I've been tillering the Yew longbow which I roughed out about a month ago.
Very soon it was back to 28". I could scarcely believe it, the bow is very much thicker than my 75lb longbow which I used a a guide for roughing out, yet the draw weight is barely 55lb, I was aiming for 60.
There is always much debate about the merits of English Yew, and this illustrates the variability. I'm not going to draw conclusions from just two bits of wood but I shall record my observations.

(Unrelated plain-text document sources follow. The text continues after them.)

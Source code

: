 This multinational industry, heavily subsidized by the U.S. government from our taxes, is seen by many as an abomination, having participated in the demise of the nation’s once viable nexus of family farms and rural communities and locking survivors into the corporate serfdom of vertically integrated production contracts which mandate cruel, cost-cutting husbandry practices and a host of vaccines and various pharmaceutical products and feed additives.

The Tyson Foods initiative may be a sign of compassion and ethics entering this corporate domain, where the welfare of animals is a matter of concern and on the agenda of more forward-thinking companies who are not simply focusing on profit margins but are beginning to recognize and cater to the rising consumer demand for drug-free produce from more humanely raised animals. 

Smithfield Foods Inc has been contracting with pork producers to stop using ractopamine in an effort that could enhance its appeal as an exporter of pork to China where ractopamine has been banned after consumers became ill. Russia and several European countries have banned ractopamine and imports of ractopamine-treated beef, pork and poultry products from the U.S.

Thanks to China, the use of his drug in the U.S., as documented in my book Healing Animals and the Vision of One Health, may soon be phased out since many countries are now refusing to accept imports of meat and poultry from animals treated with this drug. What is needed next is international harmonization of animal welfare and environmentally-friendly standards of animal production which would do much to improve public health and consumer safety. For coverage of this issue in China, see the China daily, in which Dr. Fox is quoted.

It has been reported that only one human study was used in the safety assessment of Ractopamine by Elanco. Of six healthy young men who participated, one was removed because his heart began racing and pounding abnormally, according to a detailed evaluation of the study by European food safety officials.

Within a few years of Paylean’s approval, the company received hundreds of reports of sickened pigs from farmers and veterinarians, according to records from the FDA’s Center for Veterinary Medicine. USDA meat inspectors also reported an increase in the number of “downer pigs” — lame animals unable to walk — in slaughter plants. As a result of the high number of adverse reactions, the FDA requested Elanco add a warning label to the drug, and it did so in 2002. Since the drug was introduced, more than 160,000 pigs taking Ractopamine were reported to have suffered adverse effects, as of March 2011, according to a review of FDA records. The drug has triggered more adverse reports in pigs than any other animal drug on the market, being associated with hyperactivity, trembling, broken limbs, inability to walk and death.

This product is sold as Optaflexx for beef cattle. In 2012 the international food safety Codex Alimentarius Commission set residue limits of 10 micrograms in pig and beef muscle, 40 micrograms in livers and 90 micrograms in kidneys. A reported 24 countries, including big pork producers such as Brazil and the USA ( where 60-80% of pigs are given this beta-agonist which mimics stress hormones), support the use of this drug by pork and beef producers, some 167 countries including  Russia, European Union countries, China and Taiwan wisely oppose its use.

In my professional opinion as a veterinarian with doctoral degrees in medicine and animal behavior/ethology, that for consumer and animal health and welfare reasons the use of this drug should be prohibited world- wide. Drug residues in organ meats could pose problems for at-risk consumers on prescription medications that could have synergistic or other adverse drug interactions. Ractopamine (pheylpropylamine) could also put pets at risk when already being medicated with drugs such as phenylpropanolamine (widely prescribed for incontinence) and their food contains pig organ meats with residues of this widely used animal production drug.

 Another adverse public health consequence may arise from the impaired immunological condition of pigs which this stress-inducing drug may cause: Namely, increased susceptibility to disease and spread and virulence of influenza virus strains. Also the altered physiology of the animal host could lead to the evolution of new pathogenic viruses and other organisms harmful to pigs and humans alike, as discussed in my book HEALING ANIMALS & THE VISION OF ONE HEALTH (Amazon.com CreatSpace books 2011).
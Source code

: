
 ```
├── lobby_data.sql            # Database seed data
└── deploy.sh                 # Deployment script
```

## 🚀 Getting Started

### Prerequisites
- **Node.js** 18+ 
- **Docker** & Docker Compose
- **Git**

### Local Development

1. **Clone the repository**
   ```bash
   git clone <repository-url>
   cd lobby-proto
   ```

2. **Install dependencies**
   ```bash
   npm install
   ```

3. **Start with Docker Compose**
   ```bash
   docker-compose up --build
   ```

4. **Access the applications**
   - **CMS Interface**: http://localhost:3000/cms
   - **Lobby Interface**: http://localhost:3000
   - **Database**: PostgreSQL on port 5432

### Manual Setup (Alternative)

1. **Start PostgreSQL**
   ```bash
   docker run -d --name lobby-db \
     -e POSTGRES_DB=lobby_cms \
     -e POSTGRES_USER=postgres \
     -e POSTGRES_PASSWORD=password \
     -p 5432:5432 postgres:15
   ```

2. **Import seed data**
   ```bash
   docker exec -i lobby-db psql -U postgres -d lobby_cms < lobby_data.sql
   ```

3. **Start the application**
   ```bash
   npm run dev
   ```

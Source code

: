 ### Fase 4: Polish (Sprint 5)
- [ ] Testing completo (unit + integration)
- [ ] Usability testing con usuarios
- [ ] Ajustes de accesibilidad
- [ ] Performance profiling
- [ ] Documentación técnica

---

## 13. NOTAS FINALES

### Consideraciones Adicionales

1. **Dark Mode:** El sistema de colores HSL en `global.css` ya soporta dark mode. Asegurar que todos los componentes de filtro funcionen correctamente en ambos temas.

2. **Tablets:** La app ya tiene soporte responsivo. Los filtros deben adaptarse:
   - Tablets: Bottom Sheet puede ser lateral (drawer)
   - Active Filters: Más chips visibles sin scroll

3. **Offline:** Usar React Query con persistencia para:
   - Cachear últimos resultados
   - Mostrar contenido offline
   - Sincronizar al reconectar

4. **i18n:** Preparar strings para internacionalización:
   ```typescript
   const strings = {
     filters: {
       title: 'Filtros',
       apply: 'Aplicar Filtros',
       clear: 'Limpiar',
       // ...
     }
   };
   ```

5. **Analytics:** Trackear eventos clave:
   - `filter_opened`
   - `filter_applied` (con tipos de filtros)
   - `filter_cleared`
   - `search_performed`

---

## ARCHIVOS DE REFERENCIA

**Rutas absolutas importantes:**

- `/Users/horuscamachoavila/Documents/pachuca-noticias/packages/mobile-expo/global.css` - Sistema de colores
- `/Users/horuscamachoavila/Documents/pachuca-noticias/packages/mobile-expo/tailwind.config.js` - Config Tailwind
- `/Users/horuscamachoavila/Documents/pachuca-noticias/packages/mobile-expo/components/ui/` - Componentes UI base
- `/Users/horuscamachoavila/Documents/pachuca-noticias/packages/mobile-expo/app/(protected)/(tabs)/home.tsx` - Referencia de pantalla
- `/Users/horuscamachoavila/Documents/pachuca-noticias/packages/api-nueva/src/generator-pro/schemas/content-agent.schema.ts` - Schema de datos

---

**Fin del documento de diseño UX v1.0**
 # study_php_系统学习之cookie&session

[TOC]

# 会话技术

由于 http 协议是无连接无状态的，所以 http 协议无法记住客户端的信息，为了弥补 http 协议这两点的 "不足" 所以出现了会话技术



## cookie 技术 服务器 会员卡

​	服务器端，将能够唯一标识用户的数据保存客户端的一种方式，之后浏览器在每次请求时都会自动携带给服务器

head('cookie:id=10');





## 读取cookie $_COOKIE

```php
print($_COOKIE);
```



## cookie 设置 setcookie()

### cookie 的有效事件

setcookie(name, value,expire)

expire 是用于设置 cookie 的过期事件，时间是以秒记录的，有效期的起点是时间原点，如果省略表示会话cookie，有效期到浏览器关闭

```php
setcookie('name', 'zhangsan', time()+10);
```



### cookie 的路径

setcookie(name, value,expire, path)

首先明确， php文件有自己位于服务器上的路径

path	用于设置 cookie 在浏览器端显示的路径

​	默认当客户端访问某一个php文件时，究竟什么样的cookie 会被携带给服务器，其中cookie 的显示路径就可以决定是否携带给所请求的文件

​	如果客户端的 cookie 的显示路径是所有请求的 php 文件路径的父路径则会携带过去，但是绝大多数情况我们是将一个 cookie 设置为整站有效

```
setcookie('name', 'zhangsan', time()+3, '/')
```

My favourite 75lb bow has very clearly defined heart/sap wood and is closer grained than the piece I'm working on. The 75lb was cut from heathland, the one I'm working on cut from wet fetile soil where it was probably planted as screen to disguise a carpark 50 odd years ago, maybe it's a faster growing variety? The one I'm working on has poorly defined heart/sap wood, on one side of the bow it shows, but on the other it is more diffuse.
There is a huge difference in the relative strength of the two samples, however the wood still works nicely and has plenty of spring.
If you looked at the two and was asked to pick out the strongest bow based on it's dimensions you'd pick the wrong one.
The stave has a bit of an 'S' shape to it with one limb reflexed a tad and the other strongly deflexed, I shall steam the deflexed limb to straight and hopefully get back to the 60lb I was aiming at. The deflexed limb is to the left... be honest that bow does look pretty fat for a 55 pounder doesn't it!
I'm begining to see why some people have said it's hard to make a high draw weight warbow from English Yew, maybe they had a piece like this.
I shall try and keep an open mind and it just goes to show the joy of working with natural material.